Blockierte Ölterminals in Libyen: Ende des Stillstands

Die Übergangsregierung und die Föderalisten haben sich geeinigt, die Blockade der Ölproduktion aufzuheben. Zwei der vier Häfen werden wieder geöffnet.

Neue Tanker kommen bald, wie hier im Hafen von Zawiya. Bild: dpa

TRIPOLIS taz | Am Wochenende haben sich die Übergangsregierung in Tripolis und der Anführer der Föderalisten im Osten des Landes, Ibrahim Jatran, überraschend auf die Öffnung von zwei der vier blockierten Ölhäfen geeinigt. Seit Juli vergangenen Jahres stand die Ölproduktion in Libyen so gut wie still. Föderalisten und andere Gruppierungen hatten Pipelines und Ölhäfen zur Durchsetzung ihrer Forderungen blockiert.

Zwei der vier gesperrten Ölhäfen würden sofort geöffnet, gab Justizminister Salah al-Marghani bekannt. Die Vorbereitungen in den Häfen Zueitina und Tobruk-Hariga liefen bereits. Das erste Schiff wird am Mittwoch in Tobruk erwartet. Aufgrund der vollen Tanks und der wieder produzierenden Sarir- und Misla-Ölfelder könnten bald 180.000 Barrel am Tag verladen werden, sagte ein leitender Manager.

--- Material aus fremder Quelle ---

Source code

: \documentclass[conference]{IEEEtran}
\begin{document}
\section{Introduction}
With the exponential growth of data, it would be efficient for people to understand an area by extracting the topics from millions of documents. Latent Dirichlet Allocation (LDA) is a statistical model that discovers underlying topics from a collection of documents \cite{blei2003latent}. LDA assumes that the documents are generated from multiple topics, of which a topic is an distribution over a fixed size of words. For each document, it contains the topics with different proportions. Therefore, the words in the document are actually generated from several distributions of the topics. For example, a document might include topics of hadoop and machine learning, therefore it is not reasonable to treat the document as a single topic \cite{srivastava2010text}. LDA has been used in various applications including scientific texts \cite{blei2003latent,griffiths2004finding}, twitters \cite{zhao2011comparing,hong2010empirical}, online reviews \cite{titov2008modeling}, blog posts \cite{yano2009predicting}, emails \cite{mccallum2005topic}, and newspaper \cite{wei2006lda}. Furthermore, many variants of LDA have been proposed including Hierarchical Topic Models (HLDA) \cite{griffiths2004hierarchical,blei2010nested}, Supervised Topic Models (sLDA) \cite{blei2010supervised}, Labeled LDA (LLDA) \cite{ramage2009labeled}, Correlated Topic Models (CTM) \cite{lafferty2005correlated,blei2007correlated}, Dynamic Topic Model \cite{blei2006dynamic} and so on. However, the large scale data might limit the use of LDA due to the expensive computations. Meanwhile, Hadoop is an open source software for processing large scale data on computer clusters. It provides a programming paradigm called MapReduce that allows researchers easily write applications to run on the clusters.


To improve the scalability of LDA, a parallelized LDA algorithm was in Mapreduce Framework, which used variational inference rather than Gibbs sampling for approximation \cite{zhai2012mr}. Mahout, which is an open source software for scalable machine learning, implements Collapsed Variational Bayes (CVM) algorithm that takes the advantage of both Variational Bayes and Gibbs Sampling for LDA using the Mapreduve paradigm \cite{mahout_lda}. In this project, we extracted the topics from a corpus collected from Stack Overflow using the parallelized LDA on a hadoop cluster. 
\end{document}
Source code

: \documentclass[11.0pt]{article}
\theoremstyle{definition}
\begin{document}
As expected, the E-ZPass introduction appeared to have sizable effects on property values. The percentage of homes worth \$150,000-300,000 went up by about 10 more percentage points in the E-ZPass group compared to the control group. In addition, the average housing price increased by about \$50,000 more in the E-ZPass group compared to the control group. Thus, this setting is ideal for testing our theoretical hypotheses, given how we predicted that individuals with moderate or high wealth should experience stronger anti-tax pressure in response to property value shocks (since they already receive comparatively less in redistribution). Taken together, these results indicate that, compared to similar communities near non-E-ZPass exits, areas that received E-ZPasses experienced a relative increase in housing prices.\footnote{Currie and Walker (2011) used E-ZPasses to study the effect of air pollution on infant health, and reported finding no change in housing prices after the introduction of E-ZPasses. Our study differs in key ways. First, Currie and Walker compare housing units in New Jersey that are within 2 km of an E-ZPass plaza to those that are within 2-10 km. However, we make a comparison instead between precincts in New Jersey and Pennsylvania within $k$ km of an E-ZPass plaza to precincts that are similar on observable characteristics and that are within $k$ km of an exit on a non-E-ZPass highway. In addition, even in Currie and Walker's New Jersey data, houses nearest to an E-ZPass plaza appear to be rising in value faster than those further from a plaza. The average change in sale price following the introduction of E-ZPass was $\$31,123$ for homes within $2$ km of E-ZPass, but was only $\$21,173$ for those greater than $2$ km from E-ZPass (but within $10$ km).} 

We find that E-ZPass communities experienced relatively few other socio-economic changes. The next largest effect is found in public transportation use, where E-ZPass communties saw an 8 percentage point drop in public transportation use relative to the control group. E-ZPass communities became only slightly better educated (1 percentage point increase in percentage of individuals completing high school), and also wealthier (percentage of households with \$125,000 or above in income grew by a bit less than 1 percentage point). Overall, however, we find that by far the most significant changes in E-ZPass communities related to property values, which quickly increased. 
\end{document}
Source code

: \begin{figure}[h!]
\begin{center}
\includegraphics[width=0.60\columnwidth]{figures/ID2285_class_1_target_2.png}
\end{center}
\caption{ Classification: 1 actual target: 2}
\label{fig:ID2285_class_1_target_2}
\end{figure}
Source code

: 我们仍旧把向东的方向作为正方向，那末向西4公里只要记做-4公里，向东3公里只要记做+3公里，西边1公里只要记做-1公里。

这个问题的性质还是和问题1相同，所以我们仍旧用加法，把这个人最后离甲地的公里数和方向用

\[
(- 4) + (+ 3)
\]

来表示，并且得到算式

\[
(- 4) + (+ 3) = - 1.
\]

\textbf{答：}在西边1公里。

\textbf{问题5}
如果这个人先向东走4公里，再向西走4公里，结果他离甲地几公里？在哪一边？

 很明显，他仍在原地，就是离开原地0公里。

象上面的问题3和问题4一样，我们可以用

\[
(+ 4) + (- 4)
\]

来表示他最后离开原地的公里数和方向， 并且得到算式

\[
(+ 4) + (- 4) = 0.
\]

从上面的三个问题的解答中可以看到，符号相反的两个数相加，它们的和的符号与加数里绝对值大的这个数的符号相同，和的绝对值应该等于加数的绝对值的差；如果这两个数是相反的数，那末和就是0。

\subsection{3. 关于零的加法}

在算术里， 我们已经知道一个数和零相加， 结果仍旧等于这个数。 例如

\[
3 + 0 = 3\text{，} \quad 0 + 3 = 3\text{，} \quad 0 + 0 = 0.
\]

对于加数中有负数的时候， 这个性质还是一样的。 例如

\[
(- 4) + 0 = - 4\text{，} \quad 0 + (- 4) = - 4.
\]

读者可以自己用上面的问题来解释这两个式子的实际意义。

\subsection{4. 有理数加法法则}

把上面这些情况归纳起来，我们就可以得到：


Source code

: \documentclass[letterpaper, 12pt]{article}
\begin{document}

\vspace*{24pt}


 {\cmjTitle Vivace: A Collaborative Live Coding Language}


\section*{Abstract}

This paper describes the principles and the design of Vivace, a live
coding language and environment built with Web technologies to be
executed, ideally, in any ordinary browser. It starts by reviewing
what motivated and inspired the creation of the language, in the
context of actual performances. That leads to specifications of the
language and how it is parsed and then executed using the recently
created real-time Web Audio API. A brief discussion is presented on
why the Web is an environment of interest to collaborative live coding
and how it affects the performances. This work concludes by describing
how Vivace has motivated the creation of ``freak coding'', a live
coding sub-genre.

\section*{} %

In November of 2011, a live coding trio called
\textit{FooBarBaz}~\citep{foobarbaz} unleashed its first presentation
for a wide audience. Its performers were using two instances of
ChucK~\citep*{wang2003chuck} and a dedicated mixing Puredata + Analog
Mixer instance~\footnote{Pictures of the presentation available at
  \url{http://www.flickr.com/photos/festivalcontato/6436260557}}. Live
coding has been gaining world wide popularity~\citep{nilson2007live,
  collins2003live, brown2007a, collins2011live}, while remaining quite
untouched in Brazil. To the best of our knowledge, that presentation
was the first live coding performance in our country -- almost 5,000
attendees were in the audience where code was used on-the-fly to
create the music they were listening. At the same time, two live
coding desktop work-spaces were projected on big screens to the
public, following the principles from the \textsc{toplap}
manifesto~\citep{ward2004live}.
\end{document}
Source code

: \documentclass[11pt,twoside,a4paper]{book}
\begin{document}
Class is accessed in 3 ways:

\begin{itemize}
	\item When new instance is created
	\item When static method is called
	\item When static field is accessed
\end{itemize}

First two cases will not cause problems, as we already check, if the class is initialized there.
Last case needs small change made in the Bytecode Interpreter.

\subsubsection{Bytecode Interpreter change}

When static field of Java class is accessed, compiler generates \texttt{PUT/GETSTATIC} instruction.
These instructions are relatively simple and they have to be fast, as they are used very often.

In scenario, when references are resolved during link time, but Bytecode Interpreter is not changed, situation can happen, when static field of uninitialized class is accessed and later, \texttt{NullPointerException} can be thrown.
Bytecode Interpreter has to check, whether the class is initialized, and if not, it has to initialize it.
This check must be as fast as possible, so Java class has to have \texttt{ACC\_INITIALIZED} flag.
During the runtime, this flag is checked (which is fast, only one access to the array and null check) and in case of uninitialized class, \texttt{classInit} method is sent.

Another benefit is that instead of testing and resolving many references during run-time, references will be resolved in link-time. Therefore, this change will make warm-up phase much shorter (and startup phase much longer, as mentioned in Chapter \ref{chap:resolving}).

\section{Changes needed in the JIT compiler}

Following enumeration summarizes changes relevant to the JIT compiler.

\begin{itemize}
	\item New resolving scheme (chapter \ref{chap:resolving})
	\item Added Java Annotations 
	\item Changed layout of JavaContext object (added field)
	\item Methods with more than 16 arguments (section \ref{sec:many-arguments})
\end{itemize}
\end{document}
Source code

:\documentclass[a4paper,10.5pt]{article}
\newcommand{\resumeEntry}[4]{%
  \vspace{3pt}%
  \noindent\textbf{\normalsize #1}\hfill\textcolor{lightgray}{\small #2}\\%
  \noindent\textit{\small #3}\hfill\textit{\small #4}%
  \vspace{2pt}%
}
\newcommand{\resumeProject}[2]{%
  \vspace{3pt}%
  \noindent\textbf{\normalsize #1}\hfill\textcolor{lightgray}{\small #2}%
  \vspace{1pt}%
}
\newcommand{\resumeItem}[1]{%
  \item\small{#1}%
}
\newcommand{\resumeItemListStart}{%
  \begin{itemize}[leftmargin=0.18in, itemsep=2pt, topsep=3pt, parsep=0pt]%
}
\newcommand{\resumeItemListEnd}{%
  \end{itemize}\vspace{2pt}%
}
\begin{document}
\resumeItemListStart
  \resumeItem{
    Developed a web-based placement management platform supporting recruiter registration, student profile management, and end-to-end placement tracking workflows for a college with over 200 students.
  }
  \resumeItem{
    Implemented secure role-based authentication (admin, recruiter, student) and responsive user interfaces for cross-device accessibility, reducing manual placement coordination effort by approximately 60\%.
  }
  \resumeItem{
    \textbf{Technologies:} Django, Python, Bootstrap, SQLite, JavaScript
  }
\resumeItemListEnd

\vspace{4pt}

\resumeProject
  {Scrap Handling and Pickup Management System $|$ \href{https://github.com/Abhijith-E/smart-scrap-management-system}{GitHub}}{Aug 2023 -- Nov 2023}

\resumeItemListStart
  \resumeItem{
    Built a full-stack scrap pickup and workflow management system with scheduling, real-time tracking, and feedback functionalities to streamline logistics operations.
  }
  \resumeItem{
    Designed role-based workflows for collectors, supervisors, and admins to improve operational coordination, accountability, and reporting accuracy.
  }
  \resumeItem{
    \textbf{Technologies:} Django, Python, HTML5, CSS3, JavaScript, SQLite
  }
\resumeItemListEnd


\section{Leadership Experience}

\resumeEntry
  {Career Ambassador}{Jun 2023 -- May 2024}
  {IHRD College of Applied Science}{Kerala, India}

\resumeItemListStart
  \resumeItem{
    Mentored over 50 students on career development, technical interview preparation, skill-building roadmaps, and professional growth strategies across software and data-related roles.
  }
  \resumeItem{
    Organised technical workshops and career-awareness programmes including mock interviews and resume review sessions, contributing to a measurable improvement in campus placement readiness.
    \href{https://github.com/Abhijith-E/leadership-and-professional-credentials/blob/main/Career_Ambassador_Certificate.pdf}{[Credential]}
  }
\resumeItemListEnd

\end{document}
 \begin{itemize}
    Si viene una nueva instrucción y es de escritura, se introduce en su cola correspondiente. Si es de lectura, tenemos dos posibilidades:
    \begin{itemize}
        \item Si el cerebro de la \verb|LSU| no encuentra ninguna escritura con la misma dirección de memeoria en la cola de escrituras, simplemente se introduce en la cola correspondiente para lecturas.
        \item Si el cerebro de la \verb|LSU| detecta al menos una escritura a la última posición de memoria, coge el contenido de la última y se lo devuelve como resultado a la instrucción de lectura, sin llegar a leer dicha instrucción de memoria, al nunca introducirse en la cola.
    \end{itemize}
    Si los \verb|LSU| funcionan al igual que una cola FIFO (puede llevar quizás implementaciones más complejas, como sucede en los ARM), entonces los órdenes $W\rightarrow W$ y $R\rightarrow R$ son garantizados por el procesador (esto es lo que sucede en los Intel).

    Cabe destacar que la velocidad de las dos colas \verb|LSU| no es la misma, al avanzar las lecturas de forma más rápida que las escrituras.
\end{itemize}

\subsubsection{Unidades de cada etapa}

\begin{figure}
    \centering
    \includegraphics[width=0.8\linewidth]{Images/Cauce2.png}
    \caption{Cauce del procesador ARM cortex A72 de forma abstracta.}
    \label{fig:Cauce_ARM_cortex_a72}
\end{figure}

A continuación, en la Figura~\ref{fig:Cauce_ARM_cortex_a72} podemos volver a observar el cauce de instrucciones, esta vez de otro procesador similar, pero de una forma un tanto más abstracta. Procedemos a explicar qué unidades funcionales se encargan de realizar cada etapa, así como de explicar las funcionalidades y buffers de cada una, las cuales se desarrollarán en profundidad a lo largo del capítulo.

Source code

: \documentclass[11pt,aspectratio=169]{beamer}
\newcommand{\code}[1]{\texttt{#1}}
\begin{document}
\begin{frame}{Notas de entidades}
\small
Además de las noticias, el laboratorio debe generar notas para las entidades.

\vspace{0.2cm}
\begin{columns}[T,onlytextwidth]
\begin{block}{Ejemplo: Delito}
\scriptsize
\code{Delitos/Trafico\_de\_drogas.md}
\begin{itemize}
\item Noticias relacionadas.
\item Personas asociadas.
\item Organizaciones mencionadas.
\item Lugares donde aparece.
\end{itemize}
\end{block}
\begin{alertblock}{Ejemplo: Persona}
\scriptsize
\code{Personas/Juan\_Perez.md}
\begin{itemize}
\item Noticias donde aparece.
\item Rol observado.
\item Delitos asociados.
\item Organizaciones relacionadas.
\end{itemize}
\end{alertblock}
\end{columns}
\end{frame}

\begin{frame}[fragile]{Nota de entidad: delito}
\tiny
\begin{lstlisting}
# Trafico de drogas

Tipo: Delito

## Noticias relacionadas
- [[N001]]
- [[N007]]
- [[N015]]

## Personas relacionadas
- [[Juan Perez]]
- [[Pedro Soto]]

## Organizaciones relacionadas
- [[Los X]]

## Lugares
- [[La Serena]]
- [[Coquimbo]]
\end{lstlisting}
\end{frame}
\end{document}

Die Aussicht auf die Rückkehr des qualitativ hochwertigen Öls von Afrikas größtem Exporteur auf den Markt drückte die Preise der Sorte Brent Spar in Asien und New York, wo das Barrel am Montag um 30 Cent auf 110,84 Dollar fiel. Die achtmonatige Blockade brachte Libyen um Einnahmen in Höhe von bis zu 7 Milliarden Dollar, die zum Aufbau von Infrastrukturprojekten und für die Ausbildung der zahlreichen Milizionäre dringend benötigt werden.

„Dieser historische Vertrag wird Druck auf andere Gruppen ausüben, ihren politischen Willen mit demokratischen Mittel und nicht mit Waffen oder Blockaden durchzusetzen“, hofft ein Geschäftsmann aus Bengasi, der in den letzten Monaten den Abzug fast aller ausländischer Firmen mit ansehen musste.

Wenig Details bekannt

US-Spezialeinheiten hatten einen von Jatran gecharterten Tanker unter nordkoreanischer Flagge vor zwei Wochen aufgebracht und nach Libyen zurückgebracht. Dies wurde von vielen Milizen in Libyen als Warnung vor künftigen Aktionen des US-Militärs verstanden.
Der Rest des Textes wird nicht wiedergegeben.